* Your goal
Each line of the data below containing "roadmap" needs to be listed.

* Material provided
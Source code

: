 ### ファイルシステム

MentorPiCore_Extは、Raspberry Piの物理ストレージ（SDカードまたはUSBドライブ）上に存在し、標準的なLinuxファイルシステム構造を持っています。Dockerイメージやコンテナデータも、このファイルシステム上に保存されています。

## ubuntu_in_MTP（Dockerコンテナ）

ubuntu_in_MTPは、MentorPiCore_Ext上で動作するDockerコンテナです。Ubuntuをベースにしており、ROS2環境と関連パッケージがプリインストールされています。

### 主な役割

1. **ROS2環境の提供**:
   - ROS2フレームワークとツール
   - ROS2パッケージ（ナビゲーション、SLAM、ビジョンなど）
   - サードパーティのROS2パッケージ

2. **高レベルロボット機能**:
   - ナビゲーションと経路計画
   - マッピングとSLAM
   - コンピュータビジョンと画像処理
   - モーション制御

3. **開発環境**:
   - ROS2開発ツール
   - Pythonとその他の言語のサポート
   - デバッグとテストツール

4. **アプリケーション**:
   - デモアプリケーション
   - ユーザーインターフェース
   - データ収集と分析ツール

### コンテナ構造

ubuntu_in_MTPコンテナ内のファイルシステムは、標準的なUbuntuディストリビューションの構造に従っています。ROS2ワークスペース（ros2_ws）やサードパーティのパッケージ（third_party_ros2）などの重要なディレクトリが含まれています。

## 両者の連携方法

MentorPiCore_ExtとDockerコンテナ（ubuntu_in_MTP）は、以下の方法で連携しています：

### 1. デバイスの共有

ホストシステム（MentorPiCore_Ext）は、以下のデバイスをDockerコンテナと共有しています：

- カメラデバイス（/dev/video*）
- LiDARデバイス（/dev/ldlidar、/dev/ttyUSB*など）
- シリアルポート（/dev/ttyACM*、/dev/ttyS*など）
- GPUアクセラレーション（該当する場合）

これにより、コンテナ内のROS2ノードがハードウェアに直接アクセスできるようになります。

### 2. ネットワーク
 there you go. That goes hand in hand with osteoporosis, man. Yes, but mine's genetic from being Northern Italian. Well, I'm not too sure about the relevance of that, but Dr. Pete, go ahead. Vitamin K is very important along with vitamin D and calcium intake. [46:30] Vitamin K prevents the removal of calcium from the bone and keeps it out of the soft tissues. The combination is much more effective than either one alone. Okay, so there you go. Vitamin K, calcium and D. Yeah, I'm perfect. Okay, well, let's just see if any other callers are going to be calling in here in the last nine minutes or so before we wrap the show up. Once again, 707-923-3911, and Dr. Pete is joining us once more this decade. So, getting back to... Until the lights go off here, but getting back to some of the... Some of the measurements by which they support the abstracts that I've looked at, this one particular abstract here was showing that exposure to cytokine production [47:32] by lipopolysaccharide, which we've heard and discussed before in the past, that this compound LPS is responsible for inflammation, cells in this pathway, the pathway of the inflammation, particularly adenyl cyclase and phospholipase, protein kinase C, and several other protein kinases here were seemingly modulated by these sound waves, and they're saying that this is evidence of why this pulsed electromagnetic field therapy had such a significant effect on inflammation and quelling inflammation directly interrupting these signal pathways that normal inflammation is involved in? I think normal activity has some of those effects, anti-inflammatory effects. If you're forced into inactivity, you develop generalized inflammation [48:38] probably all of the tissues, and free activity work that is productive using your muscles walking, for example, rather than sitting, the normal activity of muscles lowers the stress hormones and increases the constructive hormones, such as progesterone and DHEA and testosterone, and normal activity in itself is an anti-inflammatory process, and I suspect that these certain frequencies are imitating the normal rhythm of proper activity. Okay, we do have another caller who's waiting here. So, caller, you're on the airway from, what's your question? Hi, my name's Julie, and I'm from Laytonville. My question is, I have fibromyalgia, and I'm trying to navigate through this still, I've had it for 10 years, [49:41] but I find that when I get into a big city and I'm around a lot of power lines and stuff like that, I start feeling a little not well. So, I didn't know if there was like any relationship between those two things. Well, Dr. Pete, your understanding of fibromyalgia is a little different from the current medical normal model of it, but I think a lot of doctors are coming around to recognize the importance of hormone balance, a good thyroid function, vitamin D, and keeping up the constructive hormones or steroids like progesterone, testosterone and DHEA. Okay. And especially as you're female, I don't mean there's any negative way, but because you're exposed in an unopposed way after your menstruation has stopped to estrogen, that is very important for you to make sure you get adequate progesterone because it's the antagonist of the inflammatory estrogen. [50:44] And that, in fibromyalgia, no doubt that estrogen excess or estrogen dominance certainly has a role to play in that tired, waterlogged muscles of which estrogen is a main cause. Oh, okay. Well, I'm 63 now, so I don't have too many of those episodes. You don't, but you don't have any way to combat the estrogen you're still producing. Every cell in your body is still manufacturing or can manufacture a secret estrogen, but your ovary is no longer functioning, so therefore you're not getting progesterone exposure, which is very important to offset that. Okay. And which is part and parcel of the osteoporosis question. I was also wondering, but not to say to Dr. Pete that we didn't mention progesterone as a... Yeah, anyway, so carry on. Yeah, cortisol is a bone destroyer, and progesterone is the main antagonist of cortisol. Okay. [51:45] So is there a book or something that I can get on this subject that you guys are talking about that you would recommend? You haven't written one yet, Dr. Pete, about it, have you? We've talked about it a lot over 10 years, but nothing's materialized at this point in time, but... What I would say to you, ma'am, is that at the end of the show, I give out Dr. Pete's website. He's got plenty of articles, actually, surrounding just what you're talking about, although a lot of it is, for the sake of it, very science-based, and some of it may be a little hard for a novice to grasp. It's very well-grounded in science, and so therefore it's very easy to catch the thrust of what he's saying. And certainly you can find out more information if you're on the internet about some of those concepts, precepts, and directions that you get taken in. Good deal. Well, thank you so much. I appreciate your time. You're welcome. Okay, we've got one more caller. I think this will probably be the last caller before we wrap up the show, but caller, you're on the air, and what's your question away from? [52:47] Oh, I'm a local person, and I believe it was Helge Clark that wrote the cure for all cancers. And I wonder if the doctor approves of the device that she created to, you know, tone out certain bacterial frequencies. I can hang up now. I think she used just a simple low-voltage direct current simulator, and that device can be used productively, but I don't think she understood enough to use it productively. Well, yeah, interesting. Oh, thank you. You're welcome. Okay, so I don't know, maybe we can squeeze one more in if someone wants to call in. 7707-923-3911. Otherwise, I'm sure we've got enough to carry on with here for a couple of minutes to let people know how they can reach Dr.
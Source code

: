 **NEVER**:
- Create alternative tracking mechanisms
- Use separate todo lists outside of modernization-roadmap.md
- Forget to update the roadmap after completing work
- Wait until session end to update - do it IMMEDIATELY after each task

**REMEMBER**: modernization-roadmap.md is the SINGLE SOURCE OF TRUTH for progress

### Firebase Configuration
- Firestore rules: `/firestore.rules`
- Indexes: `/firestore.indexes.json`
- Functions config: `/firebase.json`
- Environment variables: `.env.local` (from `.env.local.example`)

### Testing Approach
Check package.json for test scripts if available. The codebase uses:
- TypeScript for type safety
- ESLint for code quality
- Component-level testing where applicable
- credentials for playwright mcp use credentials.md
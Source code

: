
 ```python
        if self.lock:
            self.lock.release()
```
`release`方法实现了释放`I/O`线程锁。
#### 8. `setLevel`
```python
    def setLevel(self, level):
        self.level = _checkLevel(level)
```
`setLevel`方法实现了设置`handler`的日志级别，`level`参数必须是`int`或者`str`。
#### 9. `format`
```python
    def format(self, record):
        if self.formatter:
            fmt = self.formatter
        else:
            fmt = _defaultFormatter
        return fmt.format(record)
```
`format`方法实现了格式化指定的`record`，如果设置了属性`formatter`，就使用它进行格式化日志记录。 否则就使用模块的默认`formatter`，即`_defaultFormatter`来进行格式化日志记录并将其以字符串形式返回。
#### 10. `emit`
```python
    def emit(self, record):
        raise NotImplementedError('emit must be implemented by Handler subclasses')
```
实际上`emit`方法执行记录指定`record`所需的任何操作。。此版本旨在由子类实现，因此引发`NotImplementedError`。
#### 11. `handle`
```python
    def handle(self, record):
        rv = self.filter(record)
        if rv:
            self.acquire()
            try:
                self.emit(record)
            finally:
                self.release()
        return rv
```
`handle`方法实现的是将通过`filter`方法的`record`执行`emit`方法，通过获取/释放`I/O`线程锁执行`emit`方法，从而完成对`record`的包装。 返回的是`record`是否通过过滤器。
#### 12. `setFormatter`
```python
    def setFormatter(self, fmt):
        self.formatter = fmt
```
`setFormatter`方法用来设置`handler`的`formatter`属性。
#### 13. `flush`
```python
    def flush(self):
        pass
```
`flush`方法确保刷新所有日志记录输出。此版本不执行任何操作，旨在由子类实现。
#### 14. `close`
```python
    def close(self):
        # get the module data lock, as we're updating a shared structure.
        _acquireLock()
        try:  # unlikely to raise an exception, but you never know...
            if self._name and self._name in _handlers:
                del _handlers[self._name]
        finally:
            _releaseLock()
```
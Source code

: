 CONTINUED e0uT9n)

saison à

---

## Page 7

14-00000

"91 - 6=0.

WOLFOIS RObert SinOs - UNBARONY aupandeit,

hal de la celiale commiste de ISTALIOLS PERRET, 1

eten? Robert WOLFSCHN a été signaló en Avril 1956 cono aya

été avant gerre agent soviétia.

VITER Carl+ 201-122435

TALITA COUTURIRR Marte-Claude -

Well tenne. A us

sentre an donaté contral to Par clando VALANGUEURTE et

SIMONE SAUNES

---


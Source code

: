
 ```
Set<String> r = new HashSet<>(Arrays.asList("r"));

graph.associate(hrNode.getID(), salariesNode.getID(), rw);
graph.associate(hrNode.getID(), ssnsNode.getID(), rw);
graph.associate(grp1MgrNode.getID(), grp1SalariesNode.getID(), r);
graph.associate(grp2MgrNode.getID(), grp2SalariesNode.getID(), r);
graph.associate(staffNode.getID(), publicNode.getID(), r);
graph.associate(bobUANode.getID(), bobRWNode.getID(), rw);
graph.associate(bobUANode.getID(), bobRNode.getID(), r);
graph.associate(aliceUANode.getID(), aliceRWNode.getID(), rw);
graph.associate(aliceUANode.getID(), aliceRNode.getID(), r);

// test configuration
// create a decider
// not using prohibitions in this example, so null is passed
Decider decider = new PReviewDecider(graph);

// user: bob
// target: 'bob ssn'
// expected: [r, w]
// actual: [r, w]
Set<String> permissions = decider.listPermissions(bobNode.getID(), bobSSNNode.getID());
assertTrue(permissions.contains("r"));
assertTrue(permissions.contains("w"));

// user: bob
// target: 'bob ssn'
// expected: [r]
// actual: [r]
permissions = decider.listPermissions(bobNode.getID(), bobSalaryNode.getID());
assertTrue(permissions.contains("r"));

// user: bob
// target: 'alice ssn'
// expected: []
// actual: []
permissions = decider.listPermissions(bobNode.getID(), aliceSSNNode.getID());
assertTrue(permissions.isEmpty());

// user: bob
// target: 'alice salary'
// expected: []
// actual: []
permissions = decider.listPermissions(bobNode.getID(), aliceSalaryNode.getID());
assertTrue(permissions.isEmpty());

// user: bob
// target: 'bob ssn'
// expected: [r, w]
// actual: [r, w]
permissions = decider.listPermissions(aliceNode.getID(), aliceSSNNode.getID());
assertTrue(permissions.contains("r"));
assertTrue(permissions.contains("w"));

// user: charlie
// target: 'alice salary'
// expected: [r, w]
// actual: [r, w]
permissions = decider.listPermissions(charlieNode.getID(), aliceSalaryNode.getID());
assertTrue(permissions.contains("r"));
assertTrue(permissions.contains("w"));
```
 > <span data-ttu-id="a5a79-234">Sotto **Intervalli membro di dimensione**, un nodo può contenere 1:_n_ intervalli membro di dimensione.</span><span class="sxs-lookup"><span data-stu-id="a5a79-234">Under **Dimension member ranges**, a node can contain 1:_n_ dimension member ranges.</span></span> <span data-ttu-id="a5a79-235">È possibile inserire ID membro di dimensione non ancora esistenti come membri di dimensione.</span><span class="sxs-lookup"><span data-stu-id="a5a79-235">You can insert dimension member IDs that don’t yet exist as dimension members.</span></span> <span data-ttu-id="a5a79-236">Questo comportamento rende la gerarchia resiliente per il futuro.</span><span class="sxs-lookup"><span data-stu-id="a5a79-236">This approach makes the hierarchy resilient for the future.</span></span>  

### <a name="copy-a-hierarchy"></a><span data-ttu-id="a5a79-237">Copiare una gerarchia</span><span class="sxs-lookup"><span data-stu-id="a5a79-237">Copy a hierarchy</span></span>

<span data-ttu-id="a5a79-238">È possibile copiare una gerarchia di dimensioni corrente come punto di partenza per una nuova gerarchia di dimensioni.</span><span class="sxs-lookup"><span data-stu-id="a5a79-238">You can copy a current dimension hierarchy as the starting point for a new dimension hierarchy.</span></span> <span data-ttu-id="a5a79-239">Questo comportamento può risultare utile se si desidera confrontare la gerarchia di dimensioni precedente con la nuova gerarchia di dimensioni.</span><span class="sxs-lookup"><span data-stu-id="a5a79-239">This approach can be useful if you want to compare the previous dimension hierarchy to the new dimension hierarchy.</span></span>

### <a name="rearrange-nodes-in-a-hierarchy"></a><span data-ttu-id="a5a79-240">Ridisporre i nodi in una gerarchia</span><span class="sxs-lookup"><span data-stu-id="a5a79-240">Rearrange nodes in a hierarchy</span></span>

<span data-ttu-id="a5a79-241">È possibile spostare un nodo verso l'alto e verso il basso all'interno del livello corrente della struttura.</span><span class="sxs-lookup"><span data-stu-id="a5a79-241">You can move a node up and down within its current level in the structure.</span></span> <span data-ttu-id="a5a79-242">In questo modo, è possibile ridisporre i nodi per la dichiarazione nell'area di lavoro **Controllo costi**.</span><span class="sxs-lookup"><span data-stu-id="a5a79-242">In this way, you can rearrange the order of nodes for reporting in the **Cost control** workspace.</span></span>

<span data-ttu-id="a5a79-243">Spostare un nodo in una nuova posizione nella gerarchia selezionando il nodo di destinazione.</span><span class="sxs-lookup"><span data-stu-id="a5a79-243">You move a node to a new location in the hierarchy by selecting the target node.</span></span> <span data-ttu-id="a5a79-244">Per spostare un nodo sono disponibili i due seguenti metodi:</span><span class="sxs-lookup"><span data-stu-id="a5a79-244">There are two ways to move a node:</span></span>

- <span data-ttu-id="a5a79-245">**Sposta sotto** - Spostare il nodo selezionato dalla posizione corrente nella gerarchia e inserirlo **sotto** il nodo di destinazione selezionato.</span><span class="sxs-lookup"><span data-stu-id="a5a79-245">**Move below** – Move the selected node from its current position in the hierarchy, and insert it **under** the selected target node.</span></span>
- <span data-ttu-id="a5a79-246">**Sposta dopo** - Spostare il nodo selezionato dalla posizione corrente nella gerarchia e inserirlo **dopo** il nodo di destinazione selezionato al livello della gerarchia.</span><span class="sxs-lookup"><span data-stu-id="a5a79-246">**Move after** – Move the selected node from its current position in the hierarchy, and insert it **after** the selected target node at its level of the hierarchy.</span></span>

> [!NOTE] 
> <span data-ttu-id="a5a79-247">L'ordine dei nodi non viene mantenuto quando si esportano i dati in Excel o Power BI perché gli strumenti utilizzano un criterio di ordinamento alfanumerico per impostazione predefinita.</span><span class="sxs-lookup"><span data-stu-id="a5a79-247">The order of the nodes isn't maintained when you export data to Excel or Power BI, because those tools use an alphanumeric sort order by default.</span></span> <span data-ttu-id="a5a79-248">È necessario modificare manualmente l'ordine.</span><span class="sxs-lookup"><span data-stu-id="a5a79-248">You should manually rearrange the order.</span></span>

* Output below
- Use separate todo lists outside of modernization-roadmap.md
- Forget to update the roadmap after completing work
**REMEMBER**: modernization-roadmap.md is the SINGLE SOURCE OF TRUTH for progress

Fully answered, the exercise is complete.